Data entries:
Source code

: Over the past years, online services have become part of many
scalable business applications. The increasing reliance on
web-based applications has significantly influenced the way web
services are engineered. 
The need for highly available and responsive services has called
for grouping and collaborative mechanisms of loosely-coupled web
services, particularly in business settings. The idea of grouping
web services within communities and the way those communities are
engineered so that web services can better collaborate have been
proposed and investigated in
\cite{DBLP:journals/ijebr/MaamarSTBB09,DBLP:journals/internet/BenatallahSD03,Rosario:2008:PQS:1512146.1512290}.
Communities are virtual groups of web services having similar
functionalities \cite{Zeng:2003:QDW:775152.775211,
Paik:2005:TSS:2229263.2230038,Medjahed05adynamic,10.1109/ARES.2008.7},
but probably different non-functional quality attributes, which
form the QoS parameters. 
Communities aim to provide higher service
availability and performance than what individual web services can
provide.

** DESCRIPTION OF THE TASK **
Copy the stretch of the records above that runs from the line with "scalable business applications." through the line with "services, particularly in". Both end lines belong in the copy, and nothing else does.

** RESULT FOR THIS TASK **
scalable business applications. The increasing reliance on
web-based applications has significantly influenced the way web
services are engineered. 
The need for highly available and responsive services has called
for grouping and collaborative mechanisms of loosely-coupled web
services, particularly in business settings. The idea of grouping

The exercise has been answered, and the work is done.